At least we appear to have freed ourselves from the hell of ‘hygge’, which Collins English Dictionary defined as the runner-up only to ‘Brexit’ as the word of the year in 2016 and which Wikipedia defines as ‘a word in Danish and Norwegian that describes a cosy, contented mood evoked by comfort and conviviality’. I was unfortunate enough to hear a repeat of the execrable Sandi Toksvig’s radio show on this very subject the other evening in which people who were supposedly her friends IRL visited her at some log cabin in the woods and had a lovely fun time. That was the theory – but I’ve honestly heard more joie de vivre in a spinal injuries unit. There was one good one right at the end, where Grayson Perry (after a parade of wearisomely un-funny state-sanctioned alleged comediennes such as Zoe Lyons and Bridget Christie) popped in, and he was just so spiky, defending British taste in art and slamming cosiness and damning lockdown. It’s amusing to think that ‘hygge’ was once used by certain people as a way to bash Brexit Britain – and now the Scandinavian countries are all going populist, sensible souls that they are, this has left them bereft.
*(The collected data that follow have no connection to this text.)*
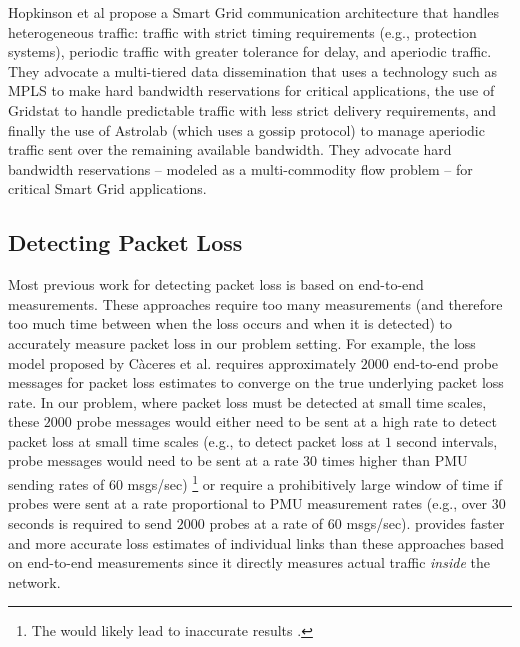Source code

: Hopkinson et al \cite{Hopkinson09} propose a Smart Grid communication architecture that handles heterogeneous traffic: traffic with strict timing requirements (e.g., protection systems), 
periodic traffic with greater tolerance for delay, and aperiodic traffic. They advocate a multi-tiered data dissemination that uses a technology such as MPLS to make hard
bandwidth reservations for critical applications, the use of Gridstat to handle predictable traffic with less strict delivery requirements, and finally the use of Astrolab (which uses a gossip protocol) 
to manage aperiodic traffic sent over the remaining available bandwidth. They advocate hard bandwidth reservations -- modeled as a multi-commodity flow problem -- for critical Smart
Grid applications.



\subsection{Detecting Packet Loss}
\label{subsec:related-detection}

Most previous work for detecting packet loss \cite{Almes99,Caceres99} is based on end-to-end measurements.  These approaches require too many measurements (and therefore too much time 
between when the loss occurs and when it is detected) to accurately
measure packet loss in our problem setting. For example, the loss model proposed by C\`{a}ceres et al. \cite{Caceres99} requires approximately $2000$ end-to-end probe messages for 
packet loss estimates to converge on the true underlying packet loss rate.  In our problem, where packet loss must be detected at small time scales, these $2000$ probe messages 
would either need to be sent at a high rate to detect packet loss at small time scales (e.g., to detect packet loss at $1$ second intervals, probe messages would need to be sent at a rate 
$30$ times higher than PMU sending rates of $60$ msgs/sec) \footnote{The would likely lead to inaccurate results \cite{Barford04}.}
or require a prohibitively large window of time if probes were sent at a rate proportional to PMU measurement rates
(e.g., over $30$ seconds is required to send $2000$ probes at a rate of $60$ msgs/sec).   
\pcnt provides faster and more accurate loss estimates of individual links than these approaches based on end-to-end measurements 
since it directly measures actual traffic \emph{inside} the network.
The other day I was in a gorgeous restaurant with a new friend when suddenly the rains came down in theatrical proportions. But I didn’t find it anything as dull as ‘cosy’; on the contrary, the contrast was electrifying and elemental. It reminded me of a word I’m very keen on, and was introduced to by my late sister-in-law, the writer Charlotte Raven: ‘vivification’, which according to Merriam-Webster is ‘the act of giving life, vitality or vividness to something… to endow with life, animate or make more lively as vivid’. (Apparently the Sainted JKR has since used it in the Harry Potter books; she knows a winning word when she sees one.) In the recent Charlie Bigham’s survey which claims that couples prefer a cosy night in (though as a purveyor of pricy chilled fare to be consumed at home, he would say that, wouldn’t he?) to a catered night out, I would note that drinking alcohol, turning phones off, getting the kids out of the picture, gazing at the stars and ‘eye contact’ – which all featured in the top 20 – all seem to me far less about cosiness than connection. They say a marriage can’t survive contempt; I’d add too much cosiness to that too. So burn that onesie and let us seek the spark of vivification rather than the drear of comfort as the nights grow ever longer.